Co-authored-by: NikolajBjorner <3085284+NikolajBjorner@users.noreply.github.com>
---
 .github/workflows/a3-python-v2.md | 244 +++++++++++++++++++-----------
 1 file changed, 153 insertions(+), 91 deletions(-)

diff --git a/.github/workflows/a3-python-v2.md b/.github/workflows/a3-python-v2.md
index 380addfea..c39ad4655 100644
--- a/.github/workflows/a3-python-v2.md
+++ b/.github/workflows/a3-python-v2.md
@@ -134,6 +134,8 @@ For each issue reported in the output, determine:
    - Test-related code patterns
    - Generated code or third-party code
    - Overly strict warnings without merit
+   - **Assertion violations at the beginning of functions** (these are pre-conditions and intentional design)
+   - Parameter validation checks in function entry points
 
 ### 3.3 Extract Source Code Context
 
@@ -194,7 +196,7 @@ done
 
 ### 3.5 Enhanced Analysis Workflow
 
-Create an enhanced analysis workflow that automatically extracts source code context:
+Create an enhanced analysis workflow that automatically extracts source code context. **IMPORTANT**: Limit detailed examples to top 5 high-severity findings only.
 
 ```bash
 # Parse a3-python output and extract file/line information
@@ -202,7 +204,8 @@ parse_findings() {
     local output_file="$1"
     
     # Create arrays to store findings
-    declare -a true_positives=()
+    declare -a high_severity=()
+    declare -a medium_severity=()
     declare -a false_positives=()
     
     # Parse the output file and extract findings with file/line info
@@ -216,29 +219,42 @@ parse_findings() {
             
             echo "Found potential issue: $file:$line_num - $description"
             
-            # Add logic here to classify as true positive or false positive
-            # For now, store all as potential true positives for manual review
-            true_positives+=("File: $file, Line: $line_num, Description: $description")
+            # Classify by severity and type
+            # High severity: NULL_PTR, DIV_ZERO
+            # Medium severity: BOUNDS, ASSERT_FAIL (except pre-condition assertions)

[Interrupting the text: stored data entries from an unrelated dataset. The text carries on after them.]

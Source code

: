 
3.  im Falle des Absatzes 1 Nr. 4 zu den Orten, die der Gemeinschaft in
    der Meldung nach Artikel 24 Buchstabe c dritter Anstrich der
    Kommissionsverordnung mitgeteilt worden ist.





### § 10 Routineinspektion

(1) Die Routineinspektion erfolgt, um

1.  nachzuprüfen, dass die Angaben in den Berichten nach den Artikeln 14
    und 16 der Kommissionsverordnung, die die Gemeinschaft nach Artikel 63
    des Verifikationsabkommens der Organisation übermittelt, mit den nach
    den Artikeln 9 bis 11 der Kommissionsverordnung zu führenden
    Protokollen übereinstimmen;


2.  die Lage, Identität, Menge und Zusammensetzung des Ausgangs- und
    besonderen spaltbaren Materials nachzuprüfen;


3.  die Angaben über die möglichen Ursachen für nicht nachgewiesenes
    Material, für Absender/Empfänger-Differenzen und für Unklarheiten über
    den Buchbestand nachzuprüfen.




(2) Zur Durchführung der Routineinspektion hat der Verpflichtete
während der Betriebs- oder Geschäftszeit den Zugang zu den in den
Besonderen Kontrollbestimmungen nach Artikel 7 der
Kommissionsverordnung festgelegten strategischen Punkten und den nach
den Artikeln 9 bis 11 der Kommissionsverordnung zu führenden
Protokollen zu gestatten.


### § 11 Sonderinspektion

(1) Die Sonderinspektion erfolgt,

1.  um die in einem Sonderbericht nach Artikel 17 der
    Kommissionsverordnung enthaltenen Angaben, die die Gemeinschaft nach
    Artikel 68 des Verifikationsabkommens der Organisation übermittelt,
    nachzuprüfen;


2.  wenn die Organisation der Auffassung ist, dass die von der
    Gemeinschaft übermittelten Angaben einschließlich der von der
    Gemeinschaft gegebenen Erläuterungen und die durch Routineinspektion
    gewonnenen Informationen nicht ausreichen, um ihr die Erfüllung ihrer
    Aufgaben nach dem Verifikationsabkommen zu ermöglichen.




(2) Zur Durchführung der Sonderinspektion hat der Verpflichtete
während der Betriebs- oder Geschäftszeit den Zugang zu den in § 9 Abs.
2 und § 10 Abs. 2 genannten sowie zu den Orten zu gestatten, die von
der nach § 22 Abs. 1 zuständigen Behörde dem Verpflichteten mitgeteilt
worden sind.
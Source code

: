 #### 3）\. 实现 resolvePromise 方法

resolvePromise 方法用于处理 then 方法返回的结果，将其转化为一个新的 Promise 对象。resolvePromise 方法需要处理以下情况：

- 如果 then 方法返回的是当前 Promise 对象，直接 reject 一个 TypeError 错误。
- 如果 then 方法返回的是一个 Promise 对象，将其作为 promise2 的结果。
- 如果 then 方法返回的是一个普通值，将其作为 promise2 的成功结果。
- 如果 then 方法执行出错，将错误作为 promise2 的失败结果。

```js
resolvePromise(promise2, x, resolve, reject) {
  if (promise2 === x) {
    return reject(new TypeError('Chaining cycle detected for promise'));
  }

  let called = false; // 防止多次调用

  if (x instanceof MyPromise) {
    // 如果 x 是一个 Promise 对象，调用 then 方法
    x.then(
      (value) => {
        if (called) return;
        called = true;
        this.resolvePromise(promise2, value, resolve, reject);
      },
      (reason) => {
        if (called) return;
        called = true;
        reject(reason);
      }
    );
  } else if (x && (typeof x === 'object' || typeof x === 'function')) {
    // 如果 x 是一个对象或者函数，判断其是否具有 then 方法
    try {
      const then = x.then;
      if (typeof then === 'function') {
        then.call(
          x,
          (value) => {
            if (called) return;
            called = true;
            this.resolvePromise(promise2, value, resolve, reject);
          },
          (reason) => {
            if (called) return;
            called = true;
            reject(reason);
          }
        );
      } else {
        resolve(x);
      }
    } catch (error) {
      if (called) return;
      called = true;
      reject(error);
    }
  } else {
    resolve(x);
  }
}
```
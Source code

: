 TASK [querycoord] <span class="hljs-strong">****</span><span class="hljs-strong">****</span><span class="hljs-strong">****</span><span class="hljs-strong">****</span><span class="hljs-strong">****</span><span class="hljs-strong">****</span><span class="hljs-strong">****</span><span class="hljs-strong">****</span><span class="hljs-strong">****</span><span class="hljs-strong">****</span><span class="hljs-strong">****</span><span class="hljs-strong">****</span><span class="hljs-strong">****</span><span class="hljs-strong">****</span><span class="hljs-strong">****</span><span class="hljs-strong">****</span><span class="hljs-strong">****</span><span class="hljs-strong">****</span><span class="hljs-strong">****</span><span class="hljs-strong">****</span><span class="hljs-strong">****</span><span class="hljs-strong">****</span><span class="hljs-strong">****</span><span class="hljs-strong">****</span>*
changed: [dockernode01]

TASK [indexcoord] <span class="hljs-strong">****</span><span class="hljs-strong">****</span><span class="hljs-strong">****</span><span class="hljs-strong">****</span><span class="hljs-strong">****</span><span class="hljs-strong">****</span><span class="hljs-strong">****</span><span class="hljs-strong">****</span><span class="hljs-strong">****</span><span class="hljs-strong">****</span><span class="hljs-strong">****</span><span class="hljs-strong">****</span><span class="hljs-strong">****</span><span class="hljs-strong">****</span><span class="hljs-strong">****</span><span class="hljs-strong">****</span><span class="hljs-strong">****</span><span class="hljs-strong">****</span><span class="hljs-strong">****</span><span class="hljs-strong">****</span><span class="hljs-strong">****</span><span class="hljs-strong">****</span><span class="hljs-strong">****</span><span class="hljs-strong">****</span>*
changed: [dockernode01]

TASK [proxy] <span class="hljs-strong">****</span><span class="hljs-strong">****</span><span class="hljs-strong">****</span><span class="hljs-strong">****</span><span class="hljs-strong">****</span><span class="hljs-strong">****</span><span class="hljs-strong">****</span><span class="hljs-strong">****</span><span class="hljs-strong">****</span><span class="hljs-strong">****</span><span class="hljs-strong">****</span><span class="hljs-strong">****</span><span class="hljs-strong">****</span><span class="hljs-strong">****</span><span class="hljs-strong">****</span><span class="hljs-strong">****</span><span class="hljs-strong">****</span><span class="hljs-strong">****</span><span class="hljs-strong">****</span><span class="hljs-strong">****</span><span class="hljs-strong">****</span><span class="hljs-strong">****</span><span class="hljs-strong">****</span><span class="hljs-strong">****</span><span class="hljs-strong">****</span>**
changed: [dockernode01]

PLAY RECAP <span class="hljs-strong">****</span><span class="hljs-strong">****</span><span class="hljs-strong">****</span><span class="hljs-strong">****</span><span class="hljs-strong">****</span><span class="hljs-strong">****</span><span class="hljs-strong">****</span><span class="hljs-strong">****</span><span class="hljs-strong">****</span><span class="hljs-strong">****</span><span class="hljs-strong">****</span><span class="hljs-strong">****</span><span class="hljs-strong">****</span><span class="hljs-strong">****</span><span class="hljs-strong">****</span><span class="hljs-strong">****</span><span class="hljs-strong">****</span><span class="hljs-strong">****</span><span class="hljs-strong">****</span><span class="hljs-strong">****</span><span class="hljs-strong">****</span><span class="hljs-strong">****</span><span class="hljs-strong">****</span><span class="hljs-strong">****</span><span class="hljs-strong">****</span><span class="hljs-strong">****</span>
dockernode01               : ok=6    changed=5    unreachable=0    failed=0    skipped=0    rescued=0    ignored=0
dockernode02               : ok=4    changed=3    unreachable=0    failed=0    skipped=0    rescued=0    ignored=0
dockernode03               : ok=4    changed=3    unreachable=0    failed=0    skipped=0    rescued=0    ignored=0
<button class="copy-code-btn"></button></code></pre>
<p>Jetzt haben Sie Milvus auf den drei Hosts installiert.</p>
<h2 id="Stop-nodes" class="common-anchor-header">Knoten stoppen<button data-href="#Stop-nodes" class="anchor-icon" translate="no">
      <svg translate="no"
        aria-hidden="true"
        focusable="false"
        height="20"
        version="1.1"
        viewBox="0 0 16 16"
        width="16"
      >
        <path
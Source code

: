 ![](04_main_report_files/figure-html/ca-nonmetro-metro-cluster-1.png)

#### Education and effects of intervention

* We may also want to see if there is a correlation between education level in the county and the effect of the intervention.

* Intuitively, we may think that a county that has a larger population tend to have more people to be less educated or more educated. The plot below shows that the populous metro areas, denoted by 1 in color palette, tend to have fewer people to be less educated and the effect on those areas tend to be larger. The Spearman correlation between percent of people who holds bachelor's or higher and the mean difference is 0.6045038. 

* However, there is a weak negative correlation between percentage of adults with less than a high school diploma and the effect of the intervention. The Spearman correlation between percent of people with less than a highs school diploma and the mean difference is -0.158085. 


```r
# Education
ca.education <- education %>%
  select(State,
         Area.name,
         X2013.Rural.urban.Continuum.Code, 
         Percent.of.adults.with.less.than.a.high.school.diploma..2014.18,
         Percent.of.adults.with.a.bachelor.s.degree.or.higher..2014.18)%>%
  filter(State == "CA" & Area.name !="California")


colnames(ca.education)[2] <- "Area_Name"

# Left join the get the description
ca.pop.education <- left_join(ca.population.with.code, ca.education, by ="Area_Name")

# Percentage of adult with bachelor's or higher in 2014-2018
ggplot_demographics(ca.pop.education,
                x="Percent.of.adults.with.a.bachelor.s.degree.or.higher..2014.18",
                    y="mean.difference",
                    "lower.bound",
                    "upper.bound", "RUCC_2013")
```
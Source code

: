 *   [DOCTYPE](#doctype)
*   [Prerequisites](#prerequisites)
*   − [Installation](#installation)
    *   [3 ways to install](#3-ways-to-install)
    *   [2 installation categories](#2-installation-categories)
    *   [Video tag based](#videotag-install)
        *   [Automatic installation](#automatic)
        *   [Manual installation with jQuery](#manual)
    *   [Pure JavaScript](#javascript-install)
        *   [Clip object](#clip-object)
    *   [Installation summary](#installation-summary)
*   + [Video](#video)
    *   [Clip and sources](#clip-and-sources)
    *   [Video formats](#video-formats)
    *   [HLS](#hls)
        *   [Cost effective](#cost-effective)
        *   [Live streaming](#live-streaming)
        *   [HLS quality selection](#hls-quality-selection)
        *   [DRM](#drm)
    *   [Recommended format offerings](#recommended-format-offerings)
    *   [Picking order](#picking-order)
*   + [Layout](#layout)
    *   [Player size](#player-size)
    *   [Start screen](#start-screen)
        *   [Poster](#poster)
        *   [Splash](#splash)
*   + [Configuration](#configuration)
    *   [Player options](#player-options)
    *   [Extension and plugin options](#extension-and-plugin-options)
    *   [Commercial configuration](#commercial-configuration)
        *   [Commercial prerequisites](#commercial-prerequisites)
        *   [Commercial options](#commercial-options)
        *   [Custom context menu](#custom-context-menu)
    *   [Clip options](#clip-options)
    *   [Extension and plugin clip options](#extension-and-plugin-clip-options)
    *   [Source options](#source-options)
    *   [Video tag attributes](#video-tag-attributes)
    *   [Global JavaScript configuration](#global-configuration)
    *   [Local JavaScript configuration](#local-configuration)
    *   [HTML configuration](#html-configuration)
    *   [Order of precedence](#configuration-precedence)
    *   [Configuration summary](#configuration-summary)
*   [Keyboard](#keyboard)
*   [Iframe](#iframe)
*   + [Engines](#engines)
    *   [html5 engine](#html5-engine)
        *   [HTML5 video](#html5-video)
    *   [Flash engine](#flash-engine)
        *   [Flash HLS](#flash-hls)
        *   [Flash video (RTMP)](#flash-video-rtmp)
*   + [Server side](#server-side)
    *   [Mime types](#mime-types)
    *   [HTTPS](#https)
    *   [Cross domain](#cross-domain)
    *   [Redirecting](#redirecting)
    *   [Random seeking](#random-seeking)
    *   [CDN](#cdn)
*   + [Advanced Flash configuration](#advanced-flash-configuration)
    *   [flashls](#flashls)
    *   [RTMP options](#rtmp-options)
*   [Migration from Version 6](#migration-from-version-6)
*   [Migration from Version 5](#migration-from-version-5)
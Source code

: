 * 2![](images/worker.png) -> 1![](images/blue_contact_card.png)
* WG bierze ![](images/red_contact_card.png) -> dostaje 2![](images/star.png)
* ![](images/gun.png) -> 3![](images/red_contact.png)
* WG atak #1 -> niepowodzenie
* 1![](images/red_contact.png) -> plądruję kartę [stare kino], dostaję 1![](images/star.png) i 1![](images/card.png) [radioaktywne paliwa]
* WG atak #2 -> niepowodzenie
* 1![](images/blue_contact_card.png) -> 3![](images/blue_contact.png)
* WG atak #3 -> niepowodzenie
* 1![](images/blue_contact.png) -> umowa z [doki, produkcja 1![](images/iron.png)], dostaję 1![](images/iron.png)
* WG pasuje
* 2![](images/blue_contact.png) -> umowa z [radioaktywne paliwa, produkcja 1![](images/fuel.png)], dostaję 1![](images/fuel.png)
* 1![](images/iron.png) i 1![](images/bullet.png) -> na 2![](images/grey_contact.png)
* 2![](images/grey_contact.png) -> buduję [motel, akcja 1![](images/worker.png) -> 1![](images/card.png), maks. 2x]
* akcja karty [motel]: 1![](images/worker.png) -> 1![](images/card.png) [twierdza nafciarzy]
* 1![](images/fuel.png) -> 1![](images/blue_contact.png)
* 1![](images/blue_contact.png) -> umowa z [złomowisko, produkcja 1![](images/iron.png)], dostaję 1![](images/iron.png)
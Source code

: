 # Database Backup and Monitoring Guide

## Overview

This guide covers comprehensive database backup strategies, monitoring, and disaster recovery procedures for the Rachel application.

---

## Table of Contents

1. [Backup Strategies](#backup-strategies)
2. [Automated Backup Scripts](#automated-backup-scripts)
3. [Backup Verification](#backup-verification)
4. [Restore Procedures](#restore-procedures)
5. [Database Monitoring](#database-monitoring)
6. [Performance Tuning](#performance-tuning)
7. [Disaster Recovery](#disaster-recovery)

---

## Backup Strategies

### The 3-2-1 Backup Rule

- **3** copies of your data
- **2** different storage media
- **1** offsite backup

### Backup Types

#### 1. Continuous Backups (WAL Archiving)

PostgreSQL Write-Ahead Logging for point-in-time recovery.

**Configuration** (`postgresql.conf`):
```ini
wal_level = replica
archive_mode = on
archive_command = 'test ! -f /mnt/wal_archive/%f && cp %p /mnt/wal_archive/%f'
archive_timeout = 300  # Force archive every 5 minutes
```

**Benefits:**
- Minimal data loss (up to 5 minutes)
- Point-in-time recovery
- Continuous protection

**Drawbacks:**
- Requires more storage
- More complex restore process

+            # False positives: Assertion violations at function start (pre-conditions)
+            
+            if [[ "$description" =~ ASSERT_FAIL ]] && [[ $line_num -lt 10 ]]; then
+                # Likely a pre-condition assertion at start of function
+                false_positives+=("File: $file, Line: $line_num, Description: $description")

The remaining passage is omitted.